To deliver an effective message and capture your audience, there are some basic guidelines that should be followed. These helpful tips will strengthen your public speaking skills and leave your audience happy with your speech presentation. The more you practice these techniques, the more your audience will begin to admire your presentation skills and message as a whole.

In this article I discuss major public speaking flaws and how to avoid them so you can concentrate on giving your audience something of value in an effective manner.

How to Deliver a Great Speech

Delivering a great speech can be very difficult for some people. First you must overcome any fears you might have of public speaking. Then you must avoid common presentation or speech mistakes while at the same time give something of value to your listeners. Although it might seem like a lot - there are many trick and tips provided in this article and our other public speaking articles that will give you comfort and guidance to becoming a great public speaker.

The Importance of Posture

I can't tell you how many times I've seen people get up in front of an audience and slouch over the podium or lean against a desk or wall to deliver a message. Communication in general is widely controlled by posture and physical expressions - not just by words. Therefore it is important that your body language is telling your audience that you want to be speaking to them rather than be in bed. Stand up straight when speaking to an audience, however stay comfortable at the same time. If you have trouble standing in one spot, it's ok to walk back and forth to each side of the stage, as long as its not in a frantic or annoying manner. If you are making a speech in front of a podium, try keeping your feet pointed outwards like a duck. This will prevent your body from swaying back and forth, which can be terribly distracting to your audience (even if you don't realize it yourself - a high percentage of stand-still speakers do this).

Making Eye Contact with your Audience

When speaking in public, try not to look too much at things other than your audience.

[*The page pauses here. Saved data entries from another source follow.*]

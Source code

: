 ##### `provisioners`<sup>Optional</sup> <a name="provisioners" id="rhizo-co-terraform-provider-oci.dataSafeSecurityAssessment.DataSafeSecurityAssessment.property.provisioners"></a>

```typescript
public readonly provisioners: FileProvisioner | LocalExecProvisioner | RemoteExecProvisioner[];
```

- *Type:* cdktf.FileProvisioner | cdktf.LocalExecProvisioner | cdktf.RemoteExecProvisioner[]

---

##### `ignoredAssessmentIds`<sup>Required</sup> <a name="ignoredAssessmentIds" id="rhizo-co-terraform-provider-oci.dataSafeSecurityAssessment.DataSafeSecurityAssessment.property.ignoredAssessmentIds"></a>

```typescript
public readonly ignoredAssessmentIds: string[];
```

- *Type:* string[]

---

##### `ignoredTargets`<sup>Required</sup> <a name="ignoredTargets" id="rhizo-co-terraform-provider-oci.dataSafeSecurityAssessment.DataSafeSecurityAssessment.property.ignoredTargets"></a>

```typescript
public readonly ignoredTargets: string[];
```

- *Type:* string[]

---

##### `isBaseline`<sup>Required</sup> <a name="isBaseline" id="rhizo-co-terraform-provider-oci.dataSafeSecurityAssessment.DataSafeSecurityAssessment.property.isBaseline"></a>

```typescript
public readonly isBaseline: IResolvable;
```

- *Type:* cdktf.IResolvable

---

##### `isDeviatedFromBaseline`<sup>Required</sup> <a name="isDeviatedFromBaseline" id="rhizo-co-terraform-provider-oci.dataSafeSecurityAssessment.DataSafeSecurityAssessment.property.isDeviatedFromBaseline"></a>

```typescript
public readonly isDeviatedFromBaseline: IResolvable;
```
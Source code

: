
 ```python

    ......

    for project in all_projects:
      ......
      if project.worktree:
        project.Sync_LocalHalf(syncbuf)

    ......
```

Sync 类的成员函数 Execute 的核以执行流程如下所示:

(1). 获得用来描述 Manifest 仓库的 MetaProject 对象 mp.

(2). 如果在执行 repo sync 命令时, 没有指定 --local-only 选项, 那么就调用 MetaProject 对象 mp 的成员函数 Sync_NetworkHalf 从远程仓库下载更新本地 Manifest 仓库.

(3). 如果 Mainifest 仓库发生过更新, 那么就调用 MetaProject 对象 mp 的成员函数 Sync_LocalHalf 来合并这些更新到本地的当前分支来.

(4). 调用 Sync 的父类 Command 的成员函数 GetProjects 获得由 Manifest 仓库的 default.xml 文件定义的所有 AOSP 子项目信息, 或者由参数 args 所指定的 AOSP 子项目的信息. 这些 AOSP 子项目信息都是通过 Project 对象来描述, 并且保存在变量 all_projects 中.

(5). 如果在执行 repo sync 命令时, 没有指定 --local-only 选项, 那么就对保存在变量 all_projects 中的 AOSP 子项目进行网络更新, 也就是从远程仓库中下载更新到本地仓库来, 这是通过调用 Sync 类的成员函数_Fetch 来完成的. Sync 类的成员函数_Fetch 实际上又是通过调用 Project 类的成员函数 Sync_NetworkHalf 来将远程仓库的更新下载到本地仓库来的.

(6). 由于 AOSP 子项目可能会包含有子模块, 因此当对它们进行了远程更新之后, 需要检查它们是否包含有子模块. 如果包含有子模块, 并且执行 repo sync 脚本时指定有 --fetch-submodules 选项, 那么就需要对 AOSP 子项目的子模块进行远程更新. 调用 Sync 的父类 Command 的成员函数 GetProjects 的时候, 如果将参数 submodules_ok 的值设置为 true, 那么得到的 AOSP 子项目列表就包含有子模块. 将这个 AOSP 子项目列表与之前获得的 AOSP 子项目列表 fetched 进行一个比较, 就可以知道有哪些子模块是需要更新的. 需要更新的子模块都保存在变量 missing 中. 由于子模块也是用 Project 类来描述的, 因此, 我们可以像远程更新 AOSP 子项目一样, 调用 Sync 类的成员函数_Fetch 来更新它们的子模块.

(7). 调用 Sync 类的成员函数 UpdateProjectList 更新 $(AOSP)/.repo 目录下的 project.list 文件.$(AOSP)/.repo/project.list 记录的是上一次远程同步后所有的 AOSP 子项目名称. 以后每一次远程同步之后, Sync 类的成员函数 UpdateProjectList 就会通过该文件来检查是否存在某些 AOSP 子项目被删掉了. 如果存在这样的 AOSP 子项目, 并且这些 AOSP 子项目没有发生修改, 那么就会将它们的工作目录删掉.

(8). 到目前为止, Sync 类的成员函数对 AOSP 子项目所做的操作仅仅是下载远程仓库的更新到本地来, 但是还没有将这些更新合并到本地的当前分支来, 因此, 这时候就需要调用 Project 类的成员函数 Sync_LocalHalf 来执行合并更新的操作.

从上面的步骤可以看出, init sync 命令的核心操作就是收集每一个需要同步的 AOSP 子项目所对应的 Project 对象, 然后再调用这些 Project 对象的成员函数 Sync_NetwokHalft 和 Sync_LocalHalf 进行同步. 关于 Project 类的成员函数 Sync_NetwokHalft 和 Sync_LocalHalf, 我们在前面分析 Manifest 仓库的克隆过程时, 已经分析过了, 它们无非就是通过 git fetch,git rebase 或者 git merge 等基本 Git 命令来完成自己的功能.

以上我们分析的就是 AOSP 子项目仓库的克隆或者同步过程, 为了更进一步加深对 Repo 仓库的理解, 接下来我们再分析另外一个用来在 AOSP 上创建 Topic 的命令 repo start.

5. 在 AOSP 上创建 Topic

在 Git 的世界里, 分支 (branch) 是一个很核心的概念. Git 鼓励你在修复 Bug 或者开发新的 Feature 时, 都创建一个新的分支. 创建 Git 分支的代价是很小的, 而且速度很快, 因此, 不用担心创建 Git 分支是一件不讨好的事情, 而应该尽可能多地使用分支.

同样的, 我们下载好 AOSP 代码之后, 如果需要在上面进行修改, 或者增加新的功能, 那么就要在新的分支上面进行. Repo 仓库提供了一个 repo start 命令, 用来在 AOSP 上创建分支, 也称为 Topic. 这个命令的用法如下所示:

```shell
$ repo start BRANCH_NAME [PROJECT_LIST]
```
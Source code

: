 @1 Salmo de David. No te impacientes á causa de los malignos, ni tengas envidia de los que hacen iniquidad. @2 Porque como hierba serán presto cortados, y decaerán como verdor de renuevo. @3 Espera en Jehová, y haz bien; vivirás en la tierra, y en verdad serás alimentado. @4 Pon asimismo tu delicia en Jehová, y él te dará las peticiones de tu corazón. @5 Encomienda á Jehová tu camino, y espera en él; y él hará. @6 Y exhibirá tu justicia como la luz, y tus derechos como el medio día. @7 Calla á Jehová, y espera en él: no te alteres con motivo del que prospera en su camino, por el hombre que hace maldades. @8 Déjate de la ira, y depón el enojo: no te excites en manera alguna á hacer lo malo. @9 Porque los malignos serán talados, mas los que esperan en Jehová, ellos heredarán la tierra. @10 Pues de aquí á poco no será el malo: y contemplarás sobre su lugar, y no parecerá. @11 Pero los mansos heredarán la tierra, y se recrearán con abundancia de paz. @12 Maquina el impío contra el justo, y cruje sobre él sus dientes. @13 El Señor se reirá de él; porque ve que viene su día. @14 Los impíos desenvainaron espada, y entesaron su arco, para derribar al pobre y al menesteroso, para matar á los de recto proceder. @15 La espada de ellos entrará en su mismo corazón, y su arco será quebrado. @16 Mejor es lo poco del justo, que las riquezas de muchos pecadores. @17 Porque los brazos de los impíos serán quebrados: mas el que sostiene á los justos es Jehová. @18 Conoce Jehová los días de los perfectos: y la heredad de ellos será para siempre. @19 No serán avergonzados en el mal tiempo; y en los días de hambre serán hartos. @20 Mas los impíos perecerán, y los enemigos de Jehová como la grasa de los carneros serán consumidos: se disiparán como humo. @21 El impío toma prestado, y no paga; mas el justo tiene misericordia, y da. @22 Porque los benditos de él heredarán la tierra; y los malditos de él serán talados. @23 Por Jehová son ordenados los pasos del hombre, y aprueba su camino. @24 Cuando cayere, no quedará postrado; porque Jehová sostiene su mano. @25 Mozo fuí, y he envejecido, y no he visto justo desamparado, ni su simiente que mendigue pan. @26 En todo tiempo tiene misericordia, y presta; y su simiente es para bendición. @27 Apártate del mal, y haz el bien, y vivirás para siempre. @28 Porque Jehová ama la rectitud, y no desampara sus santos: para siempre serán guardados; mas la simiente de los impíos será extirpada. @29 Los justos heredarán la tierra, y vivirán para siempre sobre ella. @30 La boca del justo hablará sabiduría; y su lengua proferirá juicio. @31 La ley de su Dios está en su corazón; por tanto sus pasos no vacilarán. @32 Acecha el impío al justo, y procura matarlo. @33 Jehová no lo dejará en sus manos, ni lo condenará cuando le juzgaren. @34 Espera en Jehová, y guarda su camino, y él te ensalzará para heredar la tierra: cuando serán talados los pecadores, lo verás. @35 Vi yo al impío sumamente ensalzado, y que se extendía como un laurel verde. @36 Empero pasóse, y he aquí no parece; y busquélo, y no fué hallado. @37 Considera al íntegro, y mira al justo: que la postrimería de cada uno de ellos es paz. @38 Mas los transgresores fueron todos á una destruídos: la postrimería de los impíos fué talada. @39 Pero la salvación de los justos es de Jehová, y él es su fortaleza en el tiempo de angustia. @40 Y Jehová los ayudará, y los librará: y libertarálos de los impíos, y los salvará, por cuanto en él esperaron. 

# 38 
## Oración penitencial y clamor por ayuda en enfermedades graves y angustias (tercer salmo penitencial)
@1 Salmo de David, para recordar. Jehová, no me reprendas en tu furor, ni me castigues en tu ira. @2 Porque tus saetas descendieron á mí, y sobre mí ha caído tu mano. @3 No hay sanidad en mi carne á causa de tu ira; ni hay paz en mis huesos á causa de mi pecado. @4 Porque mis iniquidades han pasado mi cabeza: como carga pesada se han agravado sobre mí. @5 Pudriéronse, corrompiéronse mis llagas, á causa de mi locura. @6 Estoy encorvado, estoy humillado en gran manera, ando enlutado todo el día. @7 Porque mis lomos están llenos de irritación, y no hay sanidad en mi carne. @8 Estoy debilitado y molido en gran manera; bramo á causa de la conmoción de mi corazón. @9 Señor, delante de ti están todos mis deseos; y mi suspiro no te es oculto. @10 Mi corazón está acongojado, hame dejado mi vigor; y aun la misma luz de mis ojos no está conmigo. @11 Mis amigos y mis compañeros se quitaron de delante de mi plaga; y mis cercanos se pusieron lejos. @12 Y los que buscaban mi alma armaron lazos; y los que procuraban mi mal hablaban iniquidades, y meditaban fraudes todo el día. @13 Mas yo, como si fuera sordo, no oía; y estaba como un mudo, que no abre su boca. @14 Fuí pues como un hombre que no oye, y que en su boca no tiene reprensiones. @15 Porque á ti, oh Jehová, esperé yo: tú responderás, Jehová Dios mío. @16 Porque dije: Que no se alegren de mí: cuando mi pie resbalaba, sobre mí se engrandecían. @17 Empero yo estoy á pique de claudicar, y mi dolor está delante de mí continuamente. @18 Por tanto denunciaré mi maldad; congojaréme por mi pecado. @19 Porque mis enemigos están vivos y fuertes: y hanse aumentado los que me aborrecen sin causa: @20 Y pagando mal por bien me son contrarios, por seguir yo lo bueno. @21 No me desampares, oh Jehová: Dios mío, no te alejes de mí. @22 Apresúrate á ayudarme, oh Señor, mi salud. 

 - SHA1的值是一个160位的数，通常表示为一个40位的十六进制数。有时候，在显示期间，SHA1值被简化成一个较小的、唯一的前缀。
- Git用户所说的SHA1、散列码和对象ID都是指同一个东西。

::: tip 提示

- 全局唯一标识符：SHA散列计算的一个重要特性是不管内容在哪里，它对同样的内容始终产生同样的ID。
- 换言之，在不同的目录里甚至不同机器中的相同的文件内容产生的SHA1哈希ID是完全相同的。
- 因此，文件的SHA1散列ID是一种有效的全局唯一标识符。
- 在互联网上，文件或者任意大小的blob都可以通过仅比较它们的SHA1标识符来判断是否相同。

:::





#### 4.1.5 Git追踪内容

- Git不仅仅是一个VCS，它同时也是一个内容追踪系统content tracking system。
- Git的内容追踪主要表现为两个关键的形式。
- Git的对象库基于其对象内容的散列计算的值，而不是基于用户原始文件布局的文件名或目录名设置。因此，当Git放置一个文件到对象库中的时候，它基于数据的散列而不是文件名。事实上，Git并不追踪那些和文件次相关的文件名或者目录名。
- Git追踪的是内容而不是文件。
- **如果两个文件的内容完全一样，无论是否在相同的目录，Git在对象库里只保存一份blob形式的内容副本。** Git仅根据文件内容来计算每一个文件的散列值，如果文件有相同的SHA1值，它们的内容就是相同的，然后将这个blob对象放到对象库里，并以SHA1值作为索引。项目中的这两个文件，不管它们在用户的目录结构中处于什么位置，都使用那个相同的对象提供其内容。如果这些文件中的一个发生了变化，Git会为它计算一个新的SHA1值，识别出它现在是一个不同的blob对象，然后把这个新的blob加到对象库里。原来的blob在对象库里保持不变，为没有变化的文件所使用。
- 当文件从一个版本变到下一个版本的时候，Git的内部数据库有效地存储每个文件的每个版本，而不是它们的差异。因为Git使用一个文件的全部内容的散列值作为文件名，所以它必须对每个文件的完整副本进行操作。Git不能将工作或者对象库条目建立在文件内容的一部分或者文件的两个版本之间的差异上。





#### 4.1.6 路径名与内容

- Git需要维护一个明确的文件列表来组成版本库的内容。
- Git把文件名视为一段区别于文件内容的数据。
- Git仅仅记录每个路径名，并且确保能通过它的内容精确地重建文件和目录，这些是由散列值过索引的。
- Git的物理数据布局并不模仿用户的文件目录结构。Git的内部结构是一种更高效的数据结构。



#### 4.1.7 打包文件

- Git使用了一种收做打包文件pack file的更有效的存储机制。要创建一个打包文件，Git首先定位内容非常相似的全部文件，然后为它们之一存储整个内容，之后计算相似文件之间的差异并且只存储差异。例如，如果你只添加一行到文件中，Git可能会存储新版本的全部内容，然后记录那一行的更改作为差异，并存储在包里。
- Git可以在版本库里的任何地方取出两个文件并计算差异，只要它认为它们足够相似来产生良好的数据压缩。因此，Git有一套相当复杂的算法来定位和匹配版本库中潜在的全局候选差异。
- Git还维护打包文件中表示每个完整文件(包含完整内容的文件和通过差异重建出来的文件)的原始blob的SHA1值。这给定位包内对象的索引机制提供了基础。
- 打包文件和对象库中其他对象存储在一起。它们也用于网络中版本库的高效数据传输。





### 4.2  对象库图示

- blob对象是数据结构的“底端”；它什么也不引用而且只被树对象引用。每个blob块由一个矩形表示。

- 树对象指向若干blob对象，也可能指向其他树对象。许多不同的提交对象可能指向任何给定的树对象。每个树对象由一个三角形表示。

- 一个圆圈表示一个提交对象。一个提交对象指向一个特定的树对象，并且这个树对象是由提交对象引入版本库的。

There is nothing wrong with looking at your notes to recollect your thoughts, however reading from a piece of paper is not an ideal speech. You could have just sent out a newsletter and saved everyone time from coming out. Another thing to remember if speaking in front of a group of people is that you want to share your attention. If you are making eye communication with just the center section of your audience, people on the left and right sides are going to feel left out. Spread your attention to everyone, this doesn't mean you need to look into every single persons eyes to make good communication, but looking in each direction will have the same effect. If you feel uncomfortable at looking directly at people while talking, try looking just above your audiences heads. Unless your a couple feet away, its impossible to tell the difference from a listeners view.

Adjust your Voice Levels

Depending on the size of the room and audience, it is important that you adjust your voice to an appropriate level. This goes for your audience age as well, an older crowd may have more difficult hearing than a group of college students. In a large room or auditorium, always ask the back of the room if they can hear you fine. There's nothing worse than listening to a speech or presentation and having to strain your ears to here the presenter. It's also very unpleasant to listen to a booming voice when your in a small room.

Message Delivery

Whatever you message may be, delivered in a speech or presentation, it is very important to have a strong layout for your material. Be sure to have a strong start and close. You want to capture your audience right off the bat and leave them with a close that makes them wanting more. Be sure everything flows - a choppy message can leave your audience confused and frustrated. Especially in presentations - in your closing - you should always try to recap the main points highlighted in your presentation to refresh their memories before they leave. You could have some great information for the start of your presentation, however the longer and more information you give them, the easier it will be to forget that initial information. Summarizing your presentation will allow them to remember your presentation more clearly.